Poster Mon, Jul 6, 2026 • 10:00 PM – 11:45 PM PDT HALL A #1000

SCRWKV: Ultra-Compact Structure-Calibrated Vision-RWKV for Topological Crack Segmentation

Hanxu Zhang ⋅ Chen Jia ⋅ Hui Liu ⋅ Xu Cheng ⋅ Fan Shi ⋅ Shengyong Chen

Project Page

Abstract

Achieving pixel-level accurate segmentation of structural cracks across diverse scenarios remains a formidable challenge. Existing methods face significant bottlenecks in balancing crack topology modeling with computational efficiency, often failing to reconcile high segmentation quality with low resource demands. To address these limitations, we propose the Ultra-Compact Structure-Calibrated Vision RWKV (SCRWKV), a network that achieves high-precision modeling via a novel Structure-Field Encoder (SFE) backbone while maintaining linear complexity. The SFE integrates the Adaptive Multi-scale Cascaded Modulator (AMCM) to enhance texture representation and utilizes the Structure-Calibrated Insight Unit (SCIU) as its core engine. Specifically, the SCIU employs the Geometry-guided Bidirectional Structure Transformation (GBST) to capture topological correlations and integrates the Dynamic Self-Calibrating Decay (DSCD) into Dy-WKV to suppress noise propagation. Furthermore, we introduce a lightweight Cross-Scale Harmonic Fusion (CSHF) decoder to achieve precise feature aggregation. Systematic evaluations on multiple benchmarks characterized by complex textures and severe interference demonstrate that SCRWKV, with only 1.22M parameters, significantly outperforms SOTA methods. Achieving an F1 score of 0.8428 and mIoU of 0.8512 on the TUT dataset, the model confirms its robust potential for efficient real-world deployment. The code is available at https://github.com/zhxhzy/SCRWKV.

Lay Summary

Achieving accurate pixel level crack detection in diverse scenarios is a major challenge. Existing methods struggle to balance tracing crack shapes with computational efficiency. They often fail to combine high quality results with low computer resource demands. To solve this we propose a highly compact network that achieves high precision while remaining highly efficient.

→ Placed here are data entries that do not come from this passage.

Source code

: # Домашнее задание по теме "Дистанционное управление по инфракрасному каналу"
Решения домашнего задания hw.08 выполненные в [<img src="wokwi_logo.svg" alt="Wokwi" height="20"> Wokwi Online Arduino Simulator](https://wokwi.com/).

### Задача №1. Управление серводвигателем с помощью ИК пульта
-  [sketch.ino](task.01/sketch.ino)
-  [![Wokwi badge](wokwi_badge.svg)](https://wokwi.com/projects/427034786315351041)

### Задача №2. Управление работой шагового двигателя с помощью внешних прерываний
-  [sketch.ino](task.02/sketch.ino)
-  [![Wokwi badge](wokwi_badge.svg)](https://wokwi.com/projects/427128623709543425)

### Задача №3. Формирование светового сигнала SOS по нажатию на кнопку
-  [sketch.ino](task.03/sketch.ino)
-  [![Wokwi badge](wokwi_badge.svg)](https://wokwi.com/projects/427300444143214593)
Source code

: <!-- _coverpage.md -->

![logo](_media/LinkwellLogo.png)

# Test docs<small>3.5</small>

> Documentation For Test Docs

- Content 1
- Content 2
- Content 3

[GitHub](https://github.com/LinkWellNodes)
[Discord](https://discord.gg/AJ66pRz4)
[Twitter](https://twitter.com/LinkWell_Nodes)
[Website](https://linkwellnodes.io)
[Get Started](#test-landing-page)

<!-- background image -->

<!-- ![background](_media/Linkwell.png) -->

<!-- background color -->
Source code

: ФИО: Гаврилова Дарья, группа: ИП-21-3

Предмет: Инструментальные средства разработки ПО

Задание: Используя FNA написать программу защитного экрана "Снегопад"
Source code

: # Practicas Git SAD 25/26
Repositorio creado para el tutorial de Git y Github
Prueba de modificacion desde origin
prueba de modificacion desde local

Our model uses new mechanisms to improve texture representation and capture the continuous shapes of cracks. It also includes a dynamic feature that suppresses distracting background noise. Finally a lightweight decoder is used to precisely bring all the information together. Systematic tests on multiple datasets with complex backgrounds and severe interference show that our model significantly outperforms current leading methods. It achieves this while using only 1.22 million parameters confirming its strong potential for efficient real world use.